The Survivalist’s Odds ‘n Sods:

SurvivalBlog presents another edition of The Survivalist’s Odds ‘n Sods— a collection of news bits and pieces that are relevant to the modern survivalist and prepper from “JWR”. Our goal is to educate our readers, to help them to recognize emerging threats and to be better prepared for both disasters and negative societal trends. You can’t mitigate a risk if you haven’t first identified a risk. Today, we look at some upcoming Big Tech antitrust hearings.

DEA Agents Make Controversial Searches on Amtrak

Reader DSV sent this: Southwest Bust: DEA Agents Ambush Amtrak Passengers With Controversial Searches and Seizures. Here is a quote:

It’s legal for Perry to search people without probable cause, a warrant, or a dog because travelers supposedly realize that they have the right to decline to submit to his searches. Perry and others in his interdiction unit have testified that they receive manifests ahead of time listing the passengers who will be arriving in Albuquerque. The courts have ruled this is also legal — functioning like a helpful tip sheet on whom to question.

More problematically, Perry has been captured on surveillance footage boarding empty Greyhound buses and pulling bags out of the checked luggage bin.
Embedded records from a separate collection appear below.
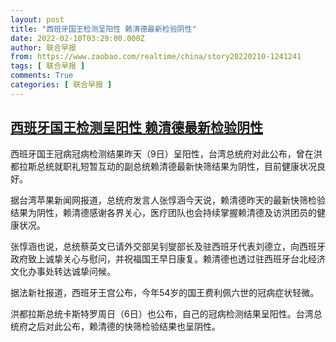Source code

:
 ```yaml
---
layout: post
title: "西班牙国王检测呈阳性 赖清德最新检验阴性"
date: 2022-02-10T03:29:00.000Z
author: 联合早报
from: https://www.zaobao.com/realtime/china/story20220210-1241241
tags: [ 联合早报 ]
comments: True
categories: [ 联合早报 ]
---
```

<!--1644463740000-->
[西班牙国王检测呈阳性 赖清德最新检验阴性](https://www.zaobao.com/realtime/china/story20220210-1241241)
------

<div>
<p>西班牙国王冠病冠病检测结果昨天（9日）呈阳性，台湾总统府对此公布，曾在洪都拉斯总统就职礼短暂互动的副总统赖清德最新快筛结果为阴性，目前健康状况良好。</p><p>据台湾苹果新闻网报道，总统府发言人张惇涵今天说，赖清德昨天的最新快筛检验结果为阴性，赖清德感谢各界关心，医疗团队也会持续掌握赖清德及访洪团员的健康状况。</p><p>张惇涵也说，总统蔡英文已请外交部吴钊燮部长及驻西班牙代表刘德立，向西班牙政府致上诚挚关心与慰问，并祝福国王早日康复。赖清德也透过驻西班牙台北经济文化办事处转达诚挚问候。</p><section id="imu"><div id="dfp-ad-imu1">        </div></section><p>据法新社报道，西班牙王宫公布，今年54岁的国王费利佩六世的冠病症状轻微。</p><p>洪都拉斯总统卡斯特罗周日（6日）也公布，自己的冠病检测结果呈阳性。台湾总统府之后对此公布，赖清德的快筛检验结果也呈阴性。</p>      <div class="cx_paywall_placeholder" id="sph_cdp_40"></div>
</div>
One clip captures him pressing on a bag so aggressively that he appears to be tackling it. But he stops short of opening the bag, which would be blatantly unconstitutional. Several people that Perry has seized cash from insist that they are not drug couriers and, in fact, were never criminally charged as such, though that didn’t help them get their money back.”

JWR’s Comments: The correct response is:  “No thank you. I’m sure that that you recognize that you lack probable cause. I do not consent to any search, and I refuse to answer any questions. Have a nice day.”  Then start reading a book or magazine and ignore the officer as if he is mute and invisible, even if he persists.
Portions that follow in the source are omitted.